Baik melalui pewahyuan ataupun melalui kesadaran, HU merupakan esensi batin dari realitas segala sesuatu yang dilihat... Sedemikian rupa sehingga, sebagai refleksi dari Akbariyyah, pada awalnya terpesona kemudian dialami ketiadaan dan, sampai di situ, Realitas dari HU tidak pernah dapat dicapai! Penglihatan tidak dapat mencapai HU! HU menunjuk kepada kekaburan dan ketakterfahaman absolut! Pada kenyataannya, semua nama di dalam Al-Qur’an, termasuk nama Allah, disebutkan dalam hubungannya dengan HU!
“HU ALLAH itu AHAD.”
“HU itu RAHMAN lagi RAHIM.”
“HU itu AWWAL, AKHIR, ZAHIR dan BATIN.”
HU itu ‘ALIY lagi ‘AZIM.”
“HU itu SAMI’ lagi BASHIR.’
Dan juga tiga ayat terakhir dari Surat Al-Hashr...
Juga penting untuk dicatat bahwa menggunakan HU sebagai awal kata (prefix) dari Nama-nama lainnya, pertama-tama adalah untuk menyatakan ketiadabandingan (tanzih) dan kemudian untuk menunjuk kepada keserupaan (tashbih) berkenaan dengan Nama yang bersangkutan. Hal ini mesti diingat setiap saat.
AR-RAHMAN
Ar-Rahman menandai materialisasi esensi dari setiap iota dengan Nama-nama Allah di dalam ilmuNya. Dalam istilah moderen, ia menunjuk kepada potensial quantum. Ia merupakan potensi dari sumber seluruh ciptaan. Ia adalah nama dari Dimensi Nama-nama! Segala sesuatu mendapatkan keberadaannya pada tingkatan ilmu dan kehendak dengan sifat-sifat yang ditunjuk oleh nama ini.

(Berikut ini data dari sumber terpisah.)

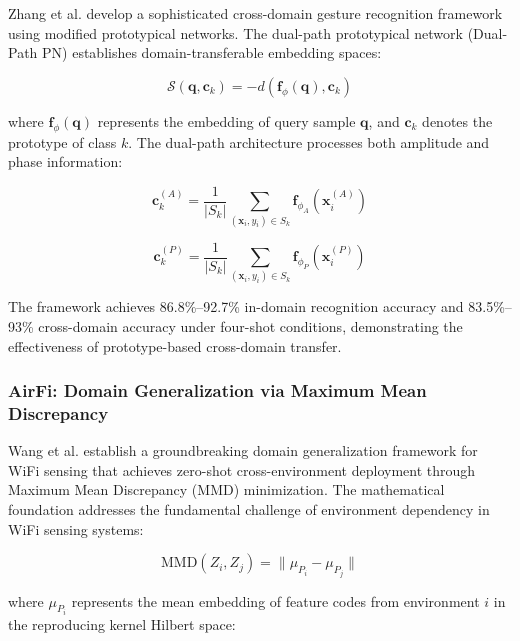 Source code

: \documentclass[journal]{IEEEtran}
\begin{document}
{Zhang et al. \cite{zhang2021wifi} develop a sophisticated cross-domain gesture recognition framework using modified prototypical networks. The dual-path prototypical network (Dual-Path PN) establishes domain-transferable embedding spaces:

\begin{equation}
\mathcal{S}(\mathbf{q}, \mathbf{c}_k) = -d(\mathbf{f}_{\phi}(\mathbf{q}), \mathbf{c}_k)
\label{eq:prototype_similarity}
\end{equation}

where $\mathbf{f}_{\phi}(\mathbf{q})$ represents the embedding of query sample $\mathbf{q}$, and $\mathbf{c}_k$ denotes the prototype of class $k$. The dual-path architecture processes both amplitude and phase information:

\begin{equation}
\mathbf{c}_k^{(A)} = \frac{1}{|S_k|} \sum_{(\mathbf{x}_i, y_i) \in S_k} \mathbf{f}_{\phi_A}(\mathbf{x}_i^{(A)})
\label{eq:amplitude_prototype}
\end{equation}

\begin{equation}
\mathbf{c}_k^{(P)} = \frac{1}{|S_k|} \sum_{(\mathbf{x}_i, y_i) \in S_k} \mathbf{f}_{\phi_P}(\mathbf{x}_i^{(P)})
\label{eq:phase_prototype}
\end{equation}

The framework achieves 86.8\%–92.7\% in-domain recognition accuracy and 83.5\%–93\% cross-domain accuracy under four-shot conditions, demonstrating the effectiveness of prototype-based cross-domain transfer.

\subsubsection{AirFi: Domain Generalization via Maximum Mean Discrepancy}

Wang et al. \cite{wang2022airfi} establish a groundbreaking domain generalization framework for WiFi sensing that achieves zero-shot cross-environment deployment through Maximum Mean Discrepancy (MMD) minimization. The mathematical foundation addresses the fundamental challenge of environment dependency in WiFi sensing systems:

\begin{equation}
\text{MMD}(Z_i, Z_j) = \|\mu_{P_i} - \mu_{P_j}\|
\label{eq:airfi_mmd_basic}
\end{equation}

where $\mu_{P_i}$ represents the mean embedding of feature codes from environment $i$ in the reproducing kernel Hilbert space:

}
\end{document}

Seperti yang ditunjuk oleh ayat-ayat “ar-Rahman ‘alal arshistawa” (Al-Qur’an 20:5) dan “ar-Rahman ‘Allamal Qur’an, Khalaqal Insan, ‘Allamahul bayan” (Al-Qur’an 55:1-4). Rahman adalah realitas yang mewujud dalam kesadaran! ‘Kasih’ adalah dalam tindakan ‘mewujudkannya kedalam keberadaan.”
Perkataan Nabi Muhammad saw. bahwa ‘Allah menciptakan Adam dalam citra ar-Rahman’ mengandung makna bahwa aspek ilmu dari manusia mencerminkan fitur-fitur dari yang Rahman, yakni fitur-fitur dari Nama-nama.
Esensi (dzat) dari manusia juga berhubungan dengan nama Rahman. Dengan demikian, para politeis tidak mampu memahami pemikiran mengenai bersujud kepada yang Rahman (Al-Qur’an 25:60), dan Setan (pikiran, illusi) berontak terhadap yang Rahman (Qur’an 19:44). Ayat-ayat ini menunjukkan manifestasi dari esensi ‘Manusia’.